- _DESCRIPTION OF THE TASK_: Return the line containing "HTML pages with" and every line after it through the end of the entries below, with no other lines.

- _Data items_:
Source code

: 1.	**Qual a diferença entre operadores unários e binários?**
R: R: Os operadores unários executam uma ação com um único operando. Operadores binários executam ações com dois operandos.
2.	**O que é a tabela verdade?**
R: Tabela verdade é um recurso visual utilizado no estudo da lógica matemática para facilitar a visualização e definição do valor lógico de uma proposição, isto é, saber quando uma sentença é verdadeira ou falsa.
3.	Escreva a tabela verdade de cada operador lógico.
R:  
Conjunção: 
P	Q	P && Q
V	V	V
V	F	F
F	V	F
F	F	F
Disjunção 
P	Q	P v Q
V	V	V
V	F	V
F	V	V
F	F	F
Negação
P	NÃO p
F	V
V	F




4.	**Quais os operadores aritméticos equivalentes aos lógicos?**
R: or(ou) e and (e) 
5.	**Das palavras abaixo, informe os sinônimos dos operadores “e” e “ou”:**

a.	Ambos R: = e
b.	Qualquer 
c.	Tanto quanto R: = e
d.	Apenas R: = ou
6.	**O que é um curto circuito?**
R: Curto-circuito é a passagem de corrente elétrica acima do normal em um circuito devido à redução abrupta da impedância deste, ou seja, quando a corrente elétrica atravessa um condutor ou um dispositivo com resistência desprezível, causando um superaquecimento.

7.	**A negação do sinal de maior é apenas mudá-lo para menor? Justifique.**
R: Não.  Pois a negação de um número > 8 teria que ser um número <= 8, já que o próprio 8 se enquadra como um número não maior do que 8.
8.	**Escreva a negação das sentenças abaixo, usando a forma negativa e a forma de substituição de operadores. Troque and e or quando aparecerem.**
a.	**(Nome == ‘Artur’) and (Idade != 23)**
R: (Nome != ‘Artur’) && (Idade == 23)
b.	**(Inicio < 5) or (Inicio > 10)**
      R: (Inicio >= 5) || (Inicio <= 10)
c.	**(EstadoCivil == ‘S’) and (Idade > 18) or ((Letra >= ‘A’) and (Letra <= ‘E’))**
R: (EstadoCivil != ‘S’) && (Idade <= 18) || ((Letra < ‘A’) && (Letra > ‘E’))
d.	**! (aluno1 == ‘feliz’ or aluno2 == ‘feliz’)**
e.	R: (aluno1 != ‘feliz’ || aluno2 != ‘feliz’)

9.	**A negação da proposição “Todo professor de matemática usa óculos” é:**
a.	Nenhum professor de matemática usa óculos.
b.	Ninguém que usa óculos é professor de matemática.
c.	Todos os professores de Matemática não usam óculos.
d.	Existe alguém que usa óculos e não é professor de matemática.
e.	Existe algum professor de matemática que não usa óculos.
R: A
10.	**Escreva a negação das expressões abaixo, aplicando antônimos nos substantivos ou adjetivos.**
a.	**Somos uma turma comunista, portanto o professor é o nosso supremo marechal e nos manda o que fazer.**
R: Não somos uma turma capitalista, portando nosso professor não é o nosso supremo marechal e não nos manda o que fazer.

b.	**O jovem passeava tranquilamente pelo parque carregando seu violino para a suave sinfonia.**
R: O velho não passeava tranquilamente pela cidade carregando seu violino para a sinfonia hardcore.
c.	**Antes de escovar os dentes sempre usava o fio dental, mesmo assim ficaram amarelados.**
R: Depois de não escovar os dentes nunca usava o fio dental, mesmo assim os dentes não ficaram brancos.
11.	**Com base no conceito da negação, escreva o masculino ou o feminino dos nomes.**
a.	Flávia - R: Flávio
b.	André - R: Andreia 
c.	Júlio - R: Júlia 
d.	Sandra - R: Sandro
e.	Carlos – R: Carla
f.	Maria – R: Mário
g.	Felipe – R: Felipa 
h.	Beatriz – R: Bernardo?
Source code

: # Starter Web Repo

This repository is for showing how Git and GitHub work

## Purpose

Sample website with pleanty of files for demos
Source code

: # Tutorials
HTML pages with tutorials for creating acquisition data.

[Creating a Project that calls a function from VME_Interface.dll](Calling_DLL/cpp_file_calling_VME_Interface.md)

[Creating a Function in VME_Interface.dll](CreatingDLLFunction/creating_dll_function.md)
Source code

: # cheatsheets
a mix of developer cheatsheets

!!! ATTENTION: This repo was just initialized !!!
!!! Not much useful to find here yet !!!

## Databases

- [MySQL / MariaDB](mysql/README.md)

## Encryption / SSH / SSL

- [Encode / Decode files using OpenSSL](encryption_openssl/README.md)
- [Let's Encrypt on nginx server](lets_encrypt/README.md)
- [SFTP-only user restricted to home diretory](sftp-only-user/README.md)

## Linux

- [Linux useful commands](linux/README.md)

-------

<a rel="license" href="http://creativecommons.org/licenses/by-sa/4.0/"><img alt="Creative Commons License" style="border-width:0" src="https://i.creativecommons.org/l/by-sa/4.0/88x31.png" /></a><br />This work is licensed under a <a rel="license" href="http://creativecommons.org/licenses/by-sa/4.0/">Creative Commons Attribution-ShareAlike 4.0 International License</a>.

- _WRITTEN SOLUTION_:
HTML pages with tutorials for creating acquisition data.

[Creating a Project that calls a function from VME_Interface.dll](Calling_DLL/cpp_file_calling_VME_Interface.md)

[Creating a Function in VME_Interface.dll](CreatingDLLFunction/creating_dll_function.md)
Source code

: # cheatsheets
a mix of developer cheatsheets

!!! ATTENTION: This repo was just initialized !!!
!!! Not much useful to find here yet !!!

## Databases

- [MySQL / MariaDB](mysql/README.md)

## Encryption / SSH / SSL

- [Encode / Decode files using OpenSSL](encryption_openssl/README.md)
- [Let's Encrypt on nginx server](lets_encrypt/README.md)
- [SFTP-only user restricted to home diretory](sftp-only-user/README.md)

## Linux

- [Linux useful commands](linux/README.md)

-------

<a rel="license" href="http://creativecommons.org/licenses/by-sa/4.0/"><img alt="Creative Commons License" style="border-width:0" src="https://i.creativecommons.org/l/by-sa/4.0/88x31.png" /></a><br />This work is licensed under a <a rel="license" href="http://creativecommons.org/licenses/by-sa/4.0/">Creative Commons Attribution-ShareAlike 4.0 International License</a>.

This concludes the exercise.